:: Task instructions ::
Return the data below exactly, but only from the line containing "signing (auth functionality)" through the line containing "- **Current Implementation**: Using", with both of those lines included.

● ● ● ●

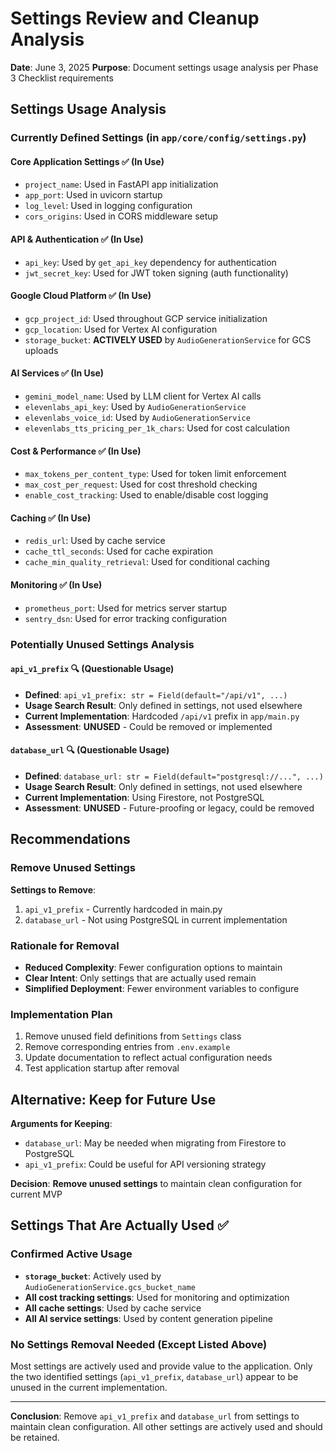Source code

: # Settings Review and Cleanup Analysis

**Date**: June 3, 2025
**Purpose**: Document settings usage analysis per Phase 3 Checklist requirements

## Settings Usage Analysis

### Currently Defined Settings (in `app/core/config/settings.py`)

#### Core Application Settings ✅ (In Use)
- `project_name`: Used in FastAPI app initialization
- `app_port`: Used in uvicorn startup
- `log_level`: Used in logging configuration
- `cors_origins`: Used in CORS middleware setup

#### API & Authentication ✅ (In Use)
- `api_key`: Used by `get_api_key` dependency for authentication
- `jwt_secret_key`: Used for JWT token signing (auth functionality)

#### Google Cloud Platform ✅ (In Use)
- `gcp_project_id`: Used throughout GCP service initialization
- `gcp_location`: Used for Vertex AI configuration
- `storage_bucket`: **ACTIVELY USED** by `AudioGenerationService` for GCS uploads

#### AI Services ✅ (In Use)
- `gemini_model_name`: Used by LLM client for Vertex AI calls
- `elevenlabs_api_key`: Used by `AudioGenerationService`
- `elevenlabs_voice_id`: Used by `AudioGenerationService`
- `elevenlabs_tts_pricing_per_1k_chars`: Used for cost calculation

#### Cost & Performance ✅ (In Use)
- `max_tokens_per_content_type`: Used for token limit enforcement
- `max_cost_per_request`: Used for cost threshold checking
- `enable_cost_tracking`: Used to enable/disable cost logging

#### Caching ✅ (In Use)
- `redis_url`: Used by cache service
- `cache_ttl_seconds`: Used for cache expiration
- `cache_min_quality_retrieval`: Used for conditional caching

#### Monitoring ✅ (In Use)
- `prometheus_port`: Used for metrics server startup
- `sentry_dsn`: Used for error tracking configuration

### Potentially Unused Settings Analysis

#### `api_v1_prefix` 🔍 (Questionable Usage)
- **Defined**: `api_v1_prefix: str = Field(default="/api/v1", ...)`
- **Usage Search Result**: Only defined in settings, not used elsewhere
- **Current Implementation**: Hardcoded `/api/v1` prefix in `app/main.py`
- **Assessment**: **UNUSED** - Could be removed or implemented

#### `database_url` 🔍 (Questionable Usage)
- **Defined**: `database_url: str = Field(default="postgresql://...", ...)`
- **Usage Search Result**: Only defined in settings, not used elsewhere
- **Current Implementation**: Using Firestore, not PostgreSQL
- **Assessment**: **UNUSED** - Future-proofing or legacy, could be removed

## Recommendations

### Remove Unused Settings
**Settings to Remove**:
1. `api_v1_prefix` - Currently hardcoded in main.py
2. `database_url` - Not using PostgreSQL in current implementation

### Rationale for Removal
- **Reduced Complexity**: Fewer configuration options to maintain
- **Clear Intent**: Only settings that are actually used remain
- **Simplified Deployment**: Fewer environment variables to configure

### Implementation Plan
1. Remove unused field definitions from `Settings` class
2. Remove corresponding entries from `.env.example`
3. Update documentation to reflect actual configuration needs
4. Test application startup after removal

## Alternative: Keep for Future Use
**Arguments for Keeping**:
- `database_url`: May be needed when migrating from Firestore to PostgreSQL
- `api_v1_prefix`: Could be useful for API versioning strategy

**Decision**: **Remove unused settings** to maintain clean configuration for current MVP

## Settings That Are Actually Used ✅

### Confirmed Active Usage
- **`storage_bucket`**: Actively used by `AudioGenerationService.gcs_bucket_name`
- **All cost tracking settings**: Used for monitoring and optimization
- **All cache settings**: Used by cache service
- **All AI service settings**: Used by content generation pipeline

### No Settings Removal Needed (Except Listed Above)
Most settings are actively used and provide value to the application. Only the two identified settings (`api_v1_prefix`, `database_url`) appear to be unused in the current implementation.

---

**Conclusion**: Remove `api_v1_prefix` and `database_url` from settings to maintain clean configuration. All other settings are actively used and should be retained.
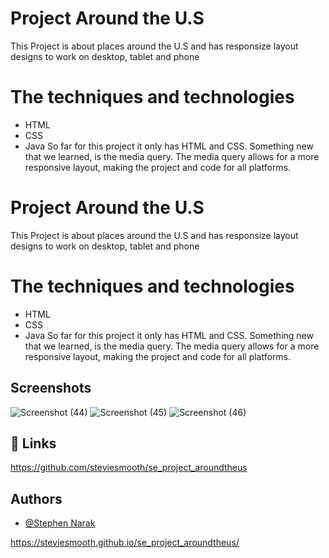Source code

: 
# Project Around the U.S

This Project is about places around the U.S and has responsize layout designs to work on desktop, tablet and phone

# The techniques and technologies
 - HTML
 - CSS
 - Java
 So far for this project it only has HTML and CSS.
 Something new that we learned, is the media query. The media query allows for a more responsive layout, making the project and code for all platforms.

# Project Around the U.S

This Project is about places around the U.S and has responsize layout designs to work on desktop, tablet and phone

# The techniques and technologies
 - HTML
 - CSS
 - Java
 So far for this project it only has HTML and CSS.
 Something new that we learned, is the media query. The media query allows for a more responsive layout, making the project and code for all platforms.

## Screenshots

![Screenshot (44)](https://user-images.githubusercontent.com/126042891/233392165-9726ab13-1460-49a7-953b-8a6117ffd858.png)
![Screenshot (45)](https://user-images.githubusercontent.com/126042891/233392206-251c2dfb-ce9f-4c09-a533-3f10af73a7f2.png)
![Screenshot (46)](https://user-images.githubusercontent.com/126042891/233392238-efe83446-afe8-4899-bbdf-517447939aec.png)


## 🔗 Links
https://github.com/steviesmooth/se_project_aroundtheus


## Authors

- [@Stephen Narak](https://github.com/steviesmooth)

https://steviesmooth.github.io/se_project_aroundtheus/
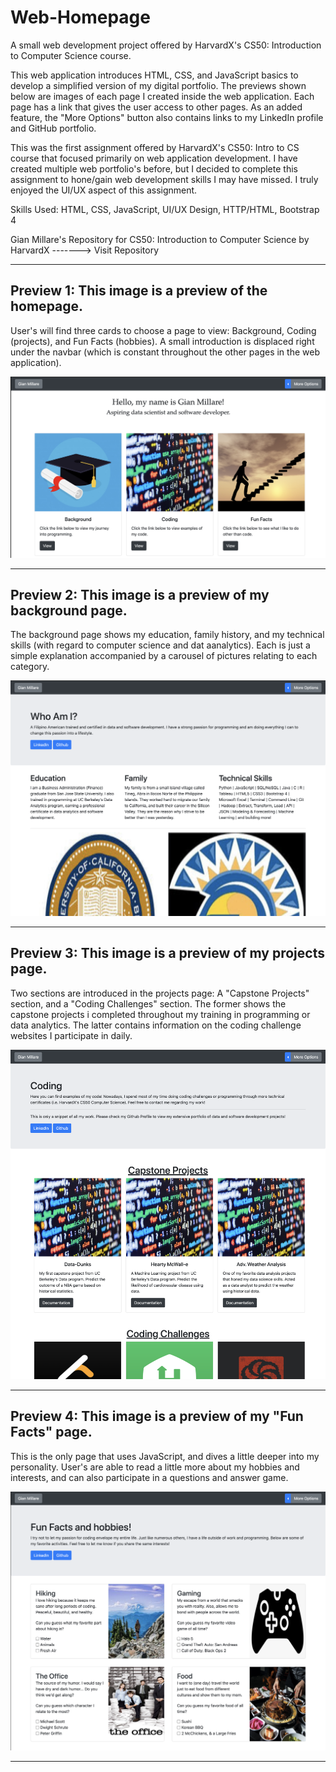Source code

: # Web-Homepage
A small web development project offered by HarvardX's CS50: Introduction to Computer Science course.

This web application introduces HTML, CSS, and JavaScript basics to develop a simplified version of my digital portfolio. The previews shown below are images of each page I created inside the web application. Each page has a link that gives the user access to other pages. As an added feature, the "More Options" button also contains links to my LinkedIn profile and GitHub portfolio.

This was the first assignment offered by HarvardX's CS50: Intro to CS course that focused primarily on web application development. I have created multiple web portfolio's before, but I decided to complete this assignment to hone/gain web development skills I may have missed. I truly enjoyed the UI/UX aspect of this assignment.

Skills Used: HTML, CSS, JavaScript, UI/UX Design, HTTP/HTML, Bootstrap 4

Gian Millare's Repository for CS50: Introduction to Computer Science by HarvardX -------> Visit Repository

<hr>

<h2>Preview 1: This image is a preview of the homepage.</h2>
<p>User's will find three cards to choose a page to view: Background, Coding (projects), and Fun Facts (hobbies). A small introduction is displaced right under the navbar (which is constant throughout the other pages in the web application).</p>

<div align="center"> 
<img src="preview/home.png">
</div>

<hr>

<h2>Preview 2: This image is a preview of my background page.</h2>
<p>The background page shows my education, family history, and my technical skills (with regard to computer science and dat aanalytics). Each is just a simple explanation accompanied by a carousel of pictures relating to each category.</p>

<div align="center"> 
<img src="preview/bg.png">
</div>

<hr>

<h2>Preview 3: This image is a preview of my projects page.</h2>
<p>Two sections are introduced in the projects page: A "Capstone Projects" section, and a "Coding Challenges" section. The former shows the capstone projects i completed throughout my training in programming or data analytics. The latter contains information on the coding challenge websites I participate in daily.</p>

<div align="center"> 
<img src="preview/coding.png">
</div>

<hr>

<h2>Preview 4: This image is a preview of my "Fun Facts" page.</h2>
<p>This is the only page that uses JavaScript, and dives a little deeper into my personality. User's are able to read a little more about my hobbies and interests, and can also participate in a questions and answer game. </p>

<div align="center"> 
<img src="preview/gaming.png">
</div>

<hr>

● ● ● ●

:: Solution for this task ::
- `jwt_secret_key`: Used for JWT token signing (auth functionality)

#### Google Cloud Platform ✅ (In Use)
- `gcp_project_id`: Used throughout GCP service initialization
- `gcp_location`: Used for Vertex AI configuration
- `storage_bucket`: **ACTIVELY USED** by `AudioGenerationService` for GCS uploads

#### AI Services ✅ (In Use)
- `gemini_model_name`: Used by LLM client for Vertex AI calls
- `elevenlabs_api_key`: Used by `AudioGenerationService`
- `elevenlabs_voice_id`: Used by `AudioGenerationService`
- `elevenlabs_tts_pricing_per_1k_chars`: Used for cost calculation

#### Cost & Performance ✅ (In Use)
- `max_tokens_per_content_type`: Used for token limit enforcement
- `max_cost_per_request`: Used for cost threshold checking
- `enable_cost_tracking`: Used to enable/disable cost logging

#### Caching ✅ (In Use)
- `redis_url`: Used by cache service
- `cache_ttl_seconds`: Used for cache expiration
- `cache_min_quality_retrieval`: Used for conditional caching

#### Monitoring ✅ (In Use)
- `prometheus_port`: Used for metrics server startup
- `sentry_dsn`: Used for error tracking configuration

### Potentially Unused Settings Analysis

#### `api_v1_prefix` 🔍 (Questionable Usage)
- **Defined**: `api_v1_prefix: str = Field(default="/api/v1", ...)`
- **Usage Search Result**: Only defined in settings, not used elsewhere
- **Current Implementation**: Hardcoded `/api/v1` prefix in `app/main.py`
- **Assessment**: **UNUSED** - Could be removed or implemented

#### `database_url` 🔍 (Questionable Usage)
- **Defined**: `database_url: str = Field(default="postgresql://...", ...)`
- **Usage Search Result**: Only defined in settings, not used elsewhere
- **Current Implementation**: Using Firestore, not PostgreSQL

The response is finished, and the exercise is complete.